例えば、「VOCALOIDは『オタクのよくわからない文化だ』と思われていて文化的にどのような意味があるのか議論されていない」と私は4年ほど前に感じ、多方面からVOCALOIDという文化現象について考えたいと思い現在の学部を志望しました。そうしているうちに『初音ミクはなぜ世界を変えたのか』という、文化現象としての初音ミクについて深く言及している本が発売されました。この本では、初音ミクを音楽史や映画などの文脈で捉えることでオタク文化がよくわからない人にも初音ミクがよくわかるように書かれています。
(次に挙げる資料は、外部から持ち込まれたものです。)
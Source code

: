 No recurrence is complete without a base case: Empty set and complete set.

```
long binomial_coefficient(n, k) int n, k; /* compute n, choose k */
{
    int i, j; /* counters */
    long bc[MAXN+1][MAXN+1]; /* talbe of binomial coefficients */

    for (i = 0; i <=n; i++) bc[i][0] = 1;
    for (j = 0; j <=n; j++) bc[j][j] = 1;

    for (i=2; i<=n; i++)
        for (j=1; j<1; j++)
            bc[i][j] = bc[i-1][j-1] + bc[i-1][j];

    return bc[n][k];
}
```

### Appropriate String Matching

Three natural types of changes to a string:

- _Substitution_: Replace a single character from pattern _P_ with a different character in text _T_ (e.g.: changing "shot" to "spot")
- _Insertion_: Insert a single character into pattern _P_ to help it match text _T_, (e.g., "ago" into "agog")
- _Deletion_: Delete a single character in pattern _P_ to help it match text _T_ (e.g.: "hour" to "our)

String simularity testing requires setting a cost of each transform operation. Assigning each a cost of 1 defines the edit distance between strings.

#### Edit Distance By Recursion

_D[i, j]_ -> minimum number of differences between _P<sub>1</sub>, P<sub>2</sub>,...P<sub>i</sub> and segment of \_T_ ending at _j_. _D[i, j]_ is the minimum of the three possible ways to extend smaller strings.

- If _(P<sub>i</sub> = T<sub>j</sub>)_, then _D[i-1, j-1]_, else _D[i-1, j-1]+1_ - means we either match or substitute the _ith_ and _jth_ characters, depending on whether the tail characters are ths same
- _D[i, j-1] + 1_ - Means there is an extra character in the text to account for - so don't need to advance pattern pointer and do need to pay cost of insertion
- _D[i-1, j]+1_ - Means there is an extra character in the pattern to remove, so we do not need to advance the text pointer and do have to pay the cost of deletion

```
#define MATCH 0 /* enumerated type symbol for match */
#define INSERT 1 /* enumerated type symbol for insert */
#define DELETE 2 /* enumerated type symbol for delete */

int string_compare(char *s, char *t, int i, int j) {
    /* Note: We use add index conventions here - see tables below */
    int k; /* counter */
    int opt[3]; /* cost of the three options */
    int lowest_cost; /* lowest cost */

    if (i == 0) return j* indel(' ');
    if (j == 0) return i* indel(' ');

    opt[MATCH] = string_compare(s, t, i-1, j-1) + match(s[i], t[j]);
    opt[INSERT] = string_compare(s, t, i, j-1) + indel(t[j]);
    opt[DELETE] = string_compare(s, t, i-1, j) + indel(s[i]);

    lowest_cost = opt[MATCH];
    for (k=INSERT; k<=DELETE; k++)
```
そしてオタクだけじゃなく、プロのミュージシャンやアーティストも使い始めたことも言及されており、「オタクのよくわからない文化」という意味のみではないということも証明しています。
文化が分かる人にどれだけわかる形で分析・説明をしても「これは合ってる」「ここは違う」という議論にしかなりません。しかしそれを外に向けて行えたら、「わからない」「くだらない」と感じている人にも説得的に伝えることができたら、それはその文化を流行や一部分での盛り上がりで終わらせるのではなく、社会に位置づけることができます。例えば、娘がハマっているVOCALOIDについてよくわからないお父さんが本を通して自分の聞いていた音楽との接点を見つけて、娘と一緒にVOCALOID音楽を楽しめるようになるかもしれません。
外から見たら「よくわからない」「くだらない」文化は、たくさんあります。エナジードリンク、「あったかいんだからあ〜」、Twitterのクソコラ・クソリプ、『ラブライブ!』をはじめとするアイドルアニメなど、むしろ情報が簡単に手に入り、文化が乱立している今だからこそ、その「わからなさ」を語り・伝えていく重要性は増しているように思えます。そのトピックのひとつひとつを解きほぐし、文化現象として位置付けつつも、その文化の外側にいる人にもその良さをわかってもらい、受け入れてもらえるような本作りをしたいです。
俗っぽく・重要なことや詳細を切り捨てた「わかりやすさ」でもなく、学術的すぎてとっつきにくい訳でもなく、ちょうどいいバランスで文化・社会についての気付きを与えてくれる。そのようなわかりやすい本をたくさん出している光文社新書は、こうした私のやりたいことに取り組める最適な場であると思っています。